Pertemuan ini, kata dia, bukan sekadar silaturahmi biasa. Diskusi yang akan berlangsung diharapkan menyentuh banyak isu strategis. Dari capaian pemerintah selama ini, program-program prioritas, hingga membaca situasi yang berkembang baik di dalam maupun luar negeri.
"Kalau Anda lihat akhir tahun lalu juga sudah kumpul. Nanti kira-kira akan membahas tentang pencapaian pemerintah, program-program strategis, kemudian juga tentunya kondisi dalam negeri dan di luar negeri," jelas Teddy.
Soal daftar undangan, tampaknya hampir semua organisasi Islam besar di tanah air diwakili. Teddy menyebutkan nama-nama seperti PBNU, Muhammadiyah, Majelis Ulama Indonesia (MUI), disusul Persis dan Syarikat Islam. Tak ketinggalan, sejumlah pimpinan pondok pesantren, terutama dari Jawa Timur, juga diundang.
"Hampir semua organisasi muslim... Nanti jumlahnya sekitar 40-50, oke?

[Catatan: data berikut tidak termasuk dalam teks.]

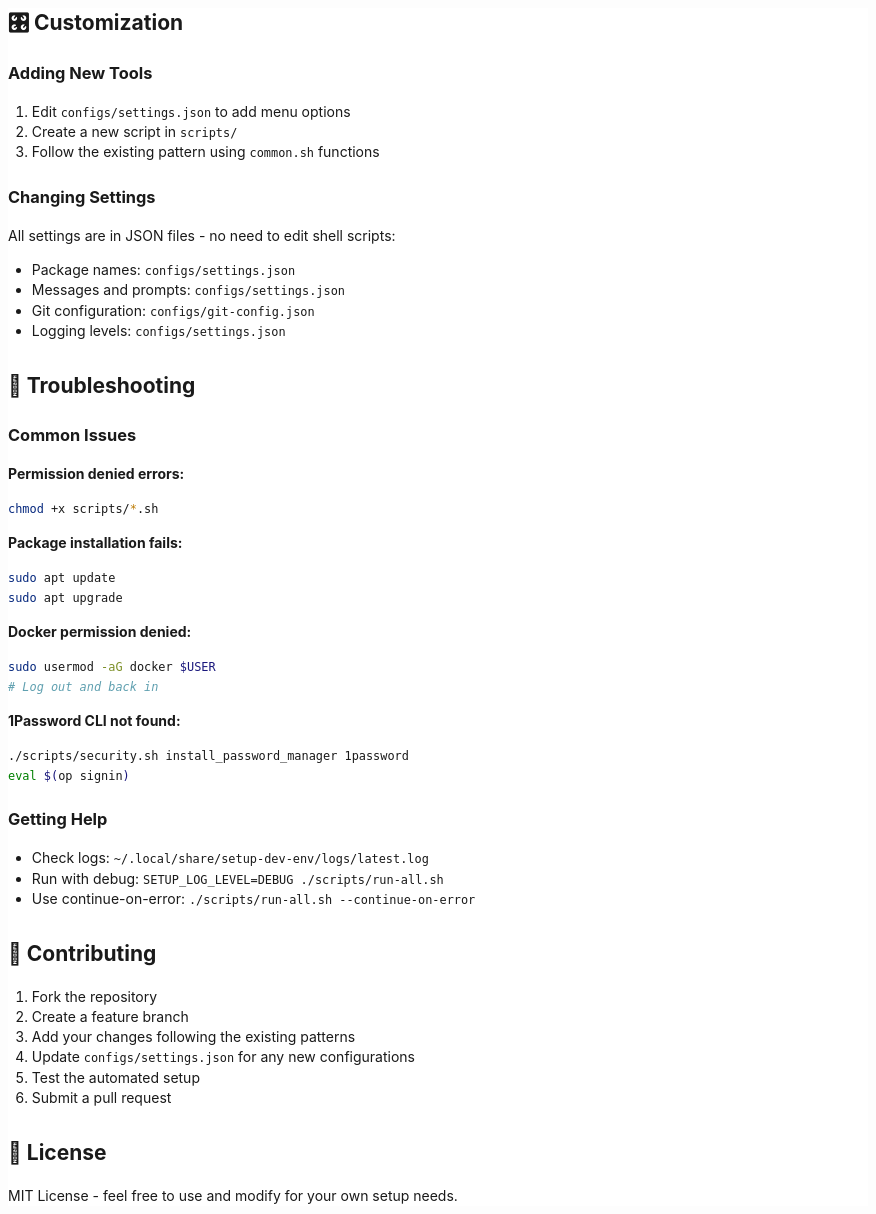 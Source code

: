 ## 🎛️ Customization

### Adding New Tools
1. Edit `configs/settings.json` to add menu options
2. Create a new script in `scripts/`
3. Follow the existing pattern using `common.sh` functions

### Changing Settings
All settings are in JSON files - no need to edit shell scripts:
- Package names: `configs/settings.json`
- Messages and prompts: `configs/settings.json`
- Git configuration: `configs/git-config.json`
- Logging levels: `configs/settings.json`

## 🐛 Troubleshooting

### Common Issues

**Permission denied errors:**
```bash
chmod +x scripts/*.sh
```

**Package installation fails:**
```bash
sudo apt update
sudo apt upgrade
```

**Docker permission denied:**
```bash
sudo usermod -aG docker $USER
# Log out and back in
```

**1Password CLI not found:**
```bash
./scripts/security.sh install_password_manager 1password
eval $(op signin)
```

### Getting Help
- Check logs: `~/.local/share/setup-dev-env/logs/latest.log`
- Run with debug: `SETUP_LOG_LEVEL=DEBUG ./scripts/run-all.sh`
- Use continue-on-error: `./scripts/run-all.sh --continue-on-error`

## 🤝 Contributing

1. Fork the repository
2. Create a feature branch
3. Add your changes following the existing patterns
4. Update `configs/settings.json` for any new configurations
5. Test the automated setup
6. Submit a pull request

## 📄 License

MIT License - feel free to use and modify for your own setup needs.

Diskusi tentang kondisi dalam negeri, luar negeri, ya," katanya.
Lalu, apa saja yang akan dibicarakan? Teddy menegaskan, topiknya akan sangat luas. Salah satu isu yang dipastikan masuk dalam pembahasan adalah langkah Indonesia bergabung ke dalam Board of Peace. Namun begitu, itu hanya satu dari sekian banyak poin yang akan mengisi percakapan.
"Tentunya ya. Pasti semua akan dibahas, salah satunya tentang itu. Tadi saya bilang bahas kondisi dalam negeri dan luar negeri," tandas Sekretaris Kabinet itu.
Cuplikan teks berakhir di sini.